Heftige Debatte um geschlossene Heime und Abschiebung. Minderjährige unbegleitete Flüchtlinge fallen im Kompetenzgerangel zwischen Behörden und Polizei durchs Raster.

Hamburg. Mitten im Bürgerschaftswahlkampf hat sich in Hamburg eine erbitterte Diskussion um straffällig gewordene Flüchtlinge entwickelt. Die CDU und die Deutsche Polizeigewerkschaft (DPolG) fordern ein konsequenteres Vorgehen gegen minderjährige unbegleitete Flüchtlinge (Muf), die auffällig geworden sind. Die SPD spricht von „Wahlkampfgetöse“.

Der jugendpolitische Sprecher der CDU-Fraktion, Christoph de Vries, sagte: „Bei aller Schutzbedürftigkeit der Flüchtlinge gibt es auch ein Recht der Bürger auf innere Sicherheit.“ Für die vom DPolG-Vorsitzendem Joachim Lenders geschätzten 60 bis 80 jungen Flüchtlinge in der Stadt, die besonders straffällig seien, forderte de Vries unter anderem den zeitnahen Bau einer geschlossenen Einrichtung als „letzten Ausweg vor dem Jugendknast“. Hierfür habe der Senat zu lange nichts getan. Darüber hinaus müssten alle rechtlichen Möglichkeiten genutzt werden, kriminelle junge Flüchtlinge abzuschieben, die als Intensivtäter geführt werden.

Für die SPD sagte Melanie Leonhard, Fachsprecherin Familie, Kinder und Jugend: “Eigentlich müsste auch der CDU bekannt sein, dass beispielsweise in der Unterbringung an der Feuerbergstraße keine Plätze aufgestockt, sondern die Kapazitäten dort reduziert werden. Weitere Unterbringungsmöglichkeiten sind konkret in Vorbereitung und werden helfen, die Situation insgesamt zu entspannen.“ Unter den minderjährigen Flüchtlingen gebe es „eine sehr kleine Gruppe mit hoher krimineller Energie, die uns vor große Herausforderungen stellt“. Die Straftaten müssten verfolgt werden.

Bei der Betreuung straffälliger unbegleiteter Flüchtlinge kritisierte Joachim Lenders ein Kompetenzgerangel zwischen Polizei, Sozialbehörde und Jugendhilfeeinrichtung. „Es ist nicht die Aufgabe der Polizei, diese Jugendlichen zu erziehen“, sagte der Landesvorsitzende der DPolG mit Blick auf den Fall eines mutmaßlich straffälligen 11-Jährigen, mit dem die Polizei von der Jugendhilfe zuletzt für längere Zeit alleine gelassen worden sei. Er berichtete von Einrichtungen, die entsprechende Jugendliche etwa nachts nicht mehr aufnehmen und sie der Straße oder der Polizei überlassen würden.

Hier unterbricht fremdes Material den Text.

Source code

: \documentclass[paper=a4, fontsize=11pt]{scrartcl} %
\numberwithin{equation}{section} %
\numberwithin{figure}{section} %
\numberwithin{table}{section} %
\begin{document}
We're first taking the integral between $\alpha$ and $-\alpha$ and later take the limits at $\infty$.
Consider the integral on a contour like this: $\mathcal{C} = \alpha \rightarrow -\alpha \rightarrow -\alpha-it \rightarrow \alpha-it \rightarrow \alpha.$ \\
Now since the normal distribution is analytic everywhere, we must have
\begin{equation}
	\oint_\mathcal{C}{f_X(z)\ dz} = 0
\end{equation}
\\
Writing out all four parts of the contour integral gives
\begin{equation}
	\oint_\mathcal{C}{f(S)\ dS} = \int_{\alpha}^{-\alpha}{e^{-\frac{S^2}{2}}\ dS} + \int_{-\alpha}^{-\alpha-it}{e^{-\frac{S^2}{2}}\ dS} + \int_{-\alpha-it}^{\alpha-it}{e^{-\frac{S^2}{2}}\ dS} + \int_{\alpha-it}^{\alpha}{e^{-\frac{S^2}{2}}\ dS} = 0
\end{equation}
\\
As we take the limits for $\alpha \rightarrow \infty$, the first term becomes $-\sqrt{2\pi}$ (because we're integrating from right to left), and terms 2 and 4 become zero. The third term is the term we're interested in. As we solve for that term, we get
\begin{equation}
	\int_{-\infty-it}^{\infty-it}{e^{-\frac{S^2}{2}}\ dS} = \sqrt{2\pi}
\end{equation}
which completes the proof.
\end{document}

Lenders zitierte auch aus einem internen Papier des Landeskriminalamts, in dem von einer „Kapitulation der Jugendhilfe“ die Rede sei. De Vries forderte runde Tische an allen betroffenen Einrichtungen. Der Sozialbehörde warf er vor, „bewusst wahrheitswidrige Angaben gemacht“ zu haben, was die Kriminalität von minderjährigen Flüchtlingen anbelange. „Das Problem wird verschwiegen.“

Zuletzt waren in Hamburg gehäuft Straftaten bekannt geworden, die von minderjährigen Flüchtlingen begangen wurden. Auch hatten einige von ihnen Betreuer angegriffen. Offiziell liegt die Anzahl der Betroffenen, die als Intensivtäter gelten, jedoch deutlich geringer als die von DPolG-Chef Lenders prognostizierten 60 bis 80. In einer Senatsantwort im Dezember war von 28 die Rede, die besonders straffällig seien. Das wären 5,3 Prozent aller Intensivtäter in Hamburg.